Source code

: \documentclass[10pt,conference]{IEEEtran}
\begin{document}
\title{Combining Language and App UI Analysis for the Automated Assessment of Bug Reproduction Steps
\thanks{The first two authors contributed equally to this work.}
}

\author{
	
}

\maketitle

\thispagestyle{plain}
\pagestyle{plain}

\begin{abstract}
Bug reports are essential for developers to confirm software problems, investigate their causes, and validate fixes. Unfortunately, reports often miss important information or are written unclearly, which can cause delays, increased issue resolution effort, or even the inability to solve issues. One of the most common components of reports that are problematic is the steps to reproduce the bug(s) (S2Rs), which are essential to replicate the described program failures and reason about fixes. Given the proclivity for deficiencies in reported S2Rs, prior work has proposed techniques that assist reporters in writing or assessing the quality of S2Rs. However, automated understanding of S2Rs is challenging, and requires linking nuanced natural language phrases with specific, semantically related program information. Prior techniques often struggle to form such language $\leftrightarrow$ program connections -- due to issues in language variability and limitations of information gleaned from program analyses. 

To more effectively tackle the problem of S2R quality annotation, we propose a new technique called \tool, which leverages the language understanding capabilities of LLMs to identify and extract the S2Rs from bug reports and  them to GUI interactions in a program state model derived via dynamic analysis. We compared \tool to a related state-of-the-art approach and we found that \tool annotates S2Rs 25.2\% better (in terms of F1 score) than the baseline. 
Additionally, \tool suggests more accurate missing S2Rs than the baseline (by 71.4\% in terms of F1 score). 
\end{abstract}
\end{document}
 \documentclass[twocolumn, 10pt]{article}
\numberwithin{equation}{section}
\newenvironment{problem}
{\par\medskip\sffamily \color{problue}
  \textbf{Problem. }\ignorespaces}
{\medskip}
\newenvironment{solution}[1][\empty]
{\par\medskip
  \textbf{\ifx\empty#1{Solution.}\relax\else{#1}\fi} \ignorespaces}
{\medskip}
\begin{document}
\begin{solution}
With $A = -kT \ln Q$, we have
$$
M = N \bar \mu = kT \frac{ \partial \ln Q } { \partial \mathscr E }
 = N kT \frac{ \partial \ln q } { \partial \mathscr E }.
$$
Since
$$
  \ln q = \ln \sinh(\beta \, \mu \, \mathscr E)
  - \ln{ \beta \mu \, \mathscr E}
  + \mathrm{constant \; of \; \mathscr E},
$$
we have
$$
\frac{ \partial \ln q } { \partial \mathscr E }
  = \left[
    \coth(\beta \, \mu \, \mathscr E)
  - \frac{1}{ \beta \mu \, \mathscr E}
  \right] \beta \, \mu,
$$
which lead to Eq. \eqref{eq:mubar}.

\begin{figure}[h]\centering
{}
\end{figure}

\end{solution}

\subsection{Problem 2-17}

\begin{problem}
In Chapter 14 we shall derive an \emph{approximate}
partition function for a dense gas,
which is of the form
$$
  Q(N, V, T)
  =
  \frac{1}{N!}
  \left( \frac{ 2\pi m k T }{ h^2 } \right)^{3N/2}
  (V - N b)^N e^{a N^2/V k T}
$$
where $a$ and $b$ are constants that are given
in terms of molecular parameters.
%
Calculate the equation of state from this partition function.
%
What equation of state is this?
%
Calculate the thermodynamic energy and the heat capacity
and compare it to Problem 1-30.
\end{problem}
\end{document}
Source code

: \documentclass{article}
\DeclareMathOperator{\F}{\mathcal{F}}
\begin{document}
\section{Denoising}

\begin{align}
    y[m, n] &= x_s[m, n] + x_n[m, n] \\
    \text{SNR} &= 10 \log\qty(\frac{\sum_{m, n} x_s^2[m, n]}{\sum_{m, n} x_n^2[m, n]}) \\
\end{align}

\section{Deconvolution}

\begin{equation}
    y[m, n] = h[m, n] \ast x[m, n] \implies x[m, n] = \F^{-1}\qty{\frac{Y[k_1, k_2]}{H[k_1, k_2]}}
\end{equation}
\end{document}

########################################

All the material above is to be returned exactly as it stands.

EXERCISE RESULT:
Source code

: \documentclass[10pt,conference]{IEEEtran}
\begin{document}
\title{Combining Language and App UI Analysis for the Automated Assessment of Bug Reproduction Steps
\thanks{The first two authors contributed equally to this work.}
}

\author{
	
}

\maketitle

\thispagestyle{plain}
\pagestyle{plain}

\begin{abstract}
Bug reports are essential for developers to confirm software problems, investigate their causes, and validate fixes. Unfortunately, reports often miss important information or are written unclearly, which can cause delays, increased issue resolution effort, or even the inability to solve issues. One of the most common components of reports that are problematic is the steps to reproduce the bug(s) (S2Rs), which are essential to replicate the described program failures and reason about fixes. Given the proclivity for deficiencies in reported S2Rs, prior work has proposed techniques that assist reporters in writing or assessing the quality of S2Rs. However, automated understanding of S2Rs is challenging, and requires linking nuanced natural language phrases with specific, semantically related program information. Prior techniques often struggle to form such language $\leftrightarrow$ program connections -- due to issues in language variability and limitations of information gleaned from program analyses. 

To more effectively tackle the problem of S2R quality annotation, we propose a new technique called \tool, which leverages the language understanding capabilities of LLMs to identify and extract the S2Rs from bug reports and  them to GUI interactions in a program state model derived via dynamic analysis. We compared \tool to a related state-of-the-art approach and we found that \tool annotates S2Rs 25.2\% better (in terms of F1 score) than the baseline. 
Additionally, \tool suggests more accurate missing S2Rs than the baseline (by 71.4\% in terms of F1 score). 
\end{abstract}
\end{document}
 \documentclass[twocolumn, 10pt]{article}
\numberwithin{equation}{section}
\newenvironment{problem}
{\par\medskip\sffamily \color{problue}
  \textbf{Problem. }\ignorespaces}
{\medskip}
\newenvironment{solution}[1][\empty]
{\par\medskip
  \textbf{\ifx\empty#1{Solution.}\relax\else{#1}\fi} \ignorespaces}
{\medskip}
\begin{document}
\begin{solution}
With $A = -kT \ln Q$, we have
$$
M = N \bar \mu = kT \frac{ \partial \ln Q } { \partial \mathscr E }
 = N kT \frac{ \partial \ln q } { \partial \mathscr E }.
$$
Since
$$
  \ln q = \ln \sinh(\beta \, \mu \, \mathscr E)
  - \ln{ \beta \mu \, \mathscr E}
  + \mathrm{constant \; of \; \mathscr E},
$$
we have
$$
\frac{ \partial \ln q } { \partial \mathscr E }
  = \left[
    \coth(\beta \, \mu \, \mathscr E)
  - \frac{1}{ \beta \mu \, \mathscr E}
  \right] \beta \, \mu,
$$
which lead to Eq. \eqref{eq:mubar}.

\begin{figure}[h]\centering
{}
\end{figure}

\end{solution}

\subsection{Problem 2-17}

\begin{problem}
In Chapter 14 we shall derive an \emph{approximate}
partition function for a dense gas,
which is of the form
$$
  Q(N, V, T)
  =
  \frac{1}{N!}
  \left( \frac{ 2\pi m k T }{ h^2 } \right)^{3N/2}
  (V - N b)^N e^{a N^2/V k T}
$$
where $a$ and $b$ are constants that are given
in terms of molecular parameters.
%
Calculate the equation of state from this partition function.
%
What equation of state is this?
%
Calculate the thermodynamic energy and the heat capacity
and compare it to Problem 1-30.
\end{problem}
\end{document}
Source code

: \documentclass{article}
\DeclareMathOperator{\F}{\mathcal{F}}
\begin{document}
\section{Denoising}

\begin{align}
    y[m, n] &= x_s[m, n] + x_n[m, n] \\
    \text{SNR} &= 10 \log\qty(\frac{\sum_{m, n} x_s^2[m, n]}{\sum_{m, n} x_n^2[m, n]}) \\
\end{align}

\section{Deconvolution}

\begin{equation}
    y[m, n] = h[m, n] \ast x[m, n] \implies x[m, n] = \F^{-1}\qty{\frac{Y[k_1, k_2]}{H[k_1, k_2]}}
\end{equation}
\end{document}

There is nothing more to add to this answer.